Jonathan Peter Kenny, conducting the Old Street Band, sets the music off in a vivacious mood which never falters. A positive sherbet of lovely ideas, Handel’s music as ever mixes a sense of elation with strains of deeper reflection, creating a mood at once playful and profound. Filled with rich, constantly evolving lines, Ottone is a satisfying and energising listen, exquisite in its arias and in ensemble moments (and duets, such as the gorgeous “Darkness falling” in Act II): some duets seem more like musical duels, as each melody tries to outdo the other in athletic, combative superlativism.

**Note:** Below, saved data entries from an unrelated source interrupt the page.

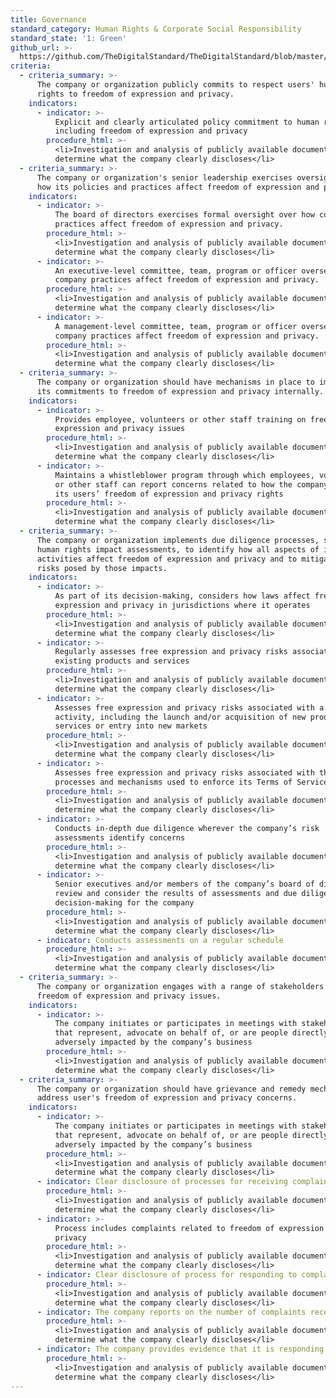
 ```yaml
---
title: Governance
standard_category: Human Rights & Corporate Social Responsibility
standard_state: '1: Green'
github_url: >-
  https://github.com/TheDigitalStandard/TheDigitalStandard/blob/master/Governance%20%26%20Compliance%20(Are%20they%20good%3F)%2FHuman%20Rights%20%26%20Corporate%20Social%20Responsibility%2FGovernance.yaml
criteria:
  - criteria_summary: >-
      The company or organization publicly commits to respect users' human
      rights to freedom of expression and privacy.
    indicators:
      - indicator: >-
          Explicit and clearly articulated policy commitment to human rights,
          including freedom of expression and privacy
        procedure_html: >-
          <li>Investigation and analysis of publicly available documentation to
          determine what the company clearly discloses</li>
  - criteria_summary: >-
      The company or organization's senior leadership exercises oversight over
      how its policies and practices affect freedom of expression and privacy.
    indicators:
      - indicator: >-
          The board of directors exercises formal oversight over how company
          practices affect freedom of expression and privacy.
        procedure_html: >-
          <li>Investigation and analysis of publicly available documentation to
          determine what the company clearly discloses</li>
      - indicator: >-
          An executive-level committee, team, program or officer oversees how
          company practices affect freedom of expression and privacy.
        procedure_html: >-
          <li>Investigation and analysis of publicly available documentation to
          determine what the company clearly discloses</li>
      - indicator: >-
          A management-level committee, team, program or officer oversees how
          company practices affect freedom of expression and privacy.
        procedure_html: >-
          <li>Investigation and analysis of publicly available documentation to
          determine what the company clearly discloses</li>
  - criteria_summary: >-
      The company or organization should have mechanisms in place to implement
      its commitments to freedom of expression and privacy internally.
    indicators:
      - indicator: >-
          Provides employee, volunteers or other staff training on freedom of
          expression and privacy issues
        procedure_html: >-
          <li>Investigation and analysis of publicly available documentation to
          determine what the company clearly discloses</li>
      - indicator: >-
          Maintains a whistleblower program through which employees, volunteers
          or other staff can report concerns related to how the company treats
          its users’ freedom of expression and privacy rights
        procedure_html: >-
          <li>Investigation and analysis of publicly available documentation to
          determine what the company clearly discloses</li>
  - criteria_summary: >-
      The company or organization implements due diligence processes, such as
      human rights impact assessments, to identify how all aspects of its
      activities affect freedom of expression and privacy and to mitigate any
      risks posed by those impacts.
    indicators:
      - indicator: >-
          As part of its decision-making, considers how laws affect freedom of
          expression and privacy in jurisdictions where it operates
        procedure_html: >-
          <li>Investigation and analysis of publicly available documentation to
          determine what the company clearly discloses</li>
      - indicator: >-
          Regularly assesses free expression and privacy risks associated with
          existing products and services
        procedure_html: >-
          <li>Investigation and analysis of publicly available documentation to
          determine what the company clearly discloses</li>
      - indicator: >-
          Assesses free expression and privacy risks associated with a new
          activity, including the launch and/or acquisition of new products or
          services or entry into new markets
        procedure_html: >-
          <li>Investigation and analysis of publicly available documentation to
          determine what the company clearly discloses</li>
      - indicator: >-
          Assesses free expression and privacy risks associated with the
          processes and mechanisms used to enforce its Terms of Service
        procedure_html: >-
          <li>Investigation and analysis of publicly available documentation to
          determine what the company clearly discloses</li>
      - indicator: >-
          Conducts in-depth due diligence wherever the company’s risk
          assessments identify concerns
        procedure_html: >-
          <li>Investigation and analysis of publicly available documentation to
          determine what the company clearly discloses</li>
      - indicator: >-
          Senior executives and/or members of the company’s board of directors
          review and consider the results of assessments and due diligence in
          decision-making for the company
        procedure_html: >-
          <li>Investigation and analysis of publicly available documentation to
          determine what the company clearly discloses</li>
      - indicator: Conducts assessments on a regular schedule
        procedure_html: >-
          <li>Investigation and analysis of publicly available documentation to
          determine what the company clearly discloses</li>
  - criteria_summary: >-
      The company or organization engages with a range of stakeholders on
      freedom of expression and privacy issues.
    indicators:
      - indicator: >-
          The company initiates or participates in meetings with stakeholders
          that represent, advocate on behalf of, or are people directly and
          adversely impacted by the company’s business
        procedure_html: >-
          <li>Investigation and analysis of publicly available documentation to
          determine what the company clearly discloses</li>
  - criteria_summary: >-
      The company or organization should have grievance and remedy mechanisms to
      address user's freedom of expression and privacy concerns.
    indicators:
      - indicator: >-
          The company initiates or participates in meetings with stakeholders
          that represent, advocate on behalf of, or are people directly and
          adversely impacted by the company’s business
        procedure_html: >-
          <li>Investigation and analysis of publicly available documentation to
          determine what the company clearly discloses</li>
      - indicator: Clear disclosure of processes for receiving complaints
        procedure_html: >-
          <li>Investigation and analysis of publicly available documentation to
          determine what the company clearly discloses</li>
      - indicator: >-
          Process includes complaints related to freedom of expression and
          privacy
        procedure_html: >-
          <li>Investigation and analysis of publicly available documentation to
          determine what the company clearly discloses</li>
      - indicator: Clear disclosure of process for responding to complaints
        procedure_html: >-
          <li>Investigation and analysis of publicly available documentation to
          determine what the company clearly discloses</li>
      - indicator: The company reports on the number of complaints received.
        procedure_html: >-
          <li>Investigation and analysis of publicly available documentation to
          determine what the company clearly discloses</li>
      - indicator: The company provides evidence that it is responding to complaints.
        procedure_html: >-
          <li>Investigation and analysis of publicly available documentation to
          determine what the company clearly discloses</li>
---
```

Louise Kemeny is exceptionally graceful and elegant throughout as Teofane, the Byzantine princess. Teofane has a set of stellar arias, among which “Image clear and bright” and “Alone in lonely grief” stood out for me, Kemeny singing with a sense of purity and fabulous ornamentation. Kemeny brings naive vulnerability to Teofane, making us feel anxious for her throughout. Clint van der Linde sang Ottone with wonderful relish and reach, despite a heavy cold (which was superbly controlled); also skilled at stage fighting, he impresses on every level, breathtaking in “So much sadness”.

Gillian Webster is a redoubtable Gismonda, delivering her complex arias with complete mastery and style. Gismonda does not allow Webster as much scope as her wonderful title role portrayal of Handel’s Agrippina last year, but remains a manipulative mother to be reckoned with: her “Come, my son, return” is hauntingly soft. Andrew Radley gives us a believably petulant and immature Adelberto, disquietingly lascivious and inappropriate (kissing his mother on the mouth, sucking an appalled Teofane’s fingers), though I found his heavy facial makeup rather distracting.  

Rosie Aldridge is memorably expressive as Matilda, whose aria “How tender should I be?” cleverly tracks the oscillations of a broken heart from revulsion to passion – and back again. In places, Aldridge’s natural instinct for comedy threatens to jeopardise her characterisation: Matilda certainly has some shadows of Bridget Jones, but Handel’s plot is a delicate balance of emotions which also requires anguish and fierceness from Matilda. Aldridge is at her best in “Ah, you don’t know how much my heart sighs for his sorrow,” delivered with touching stillness and sincerity. Grant Doyle’s warm-voiced Emireno is a joy at all times, delivering his part with flair and wit, reassuring his sister in a luscious baritone which almost sounded like a brotherly hug after the two soaring countertenors.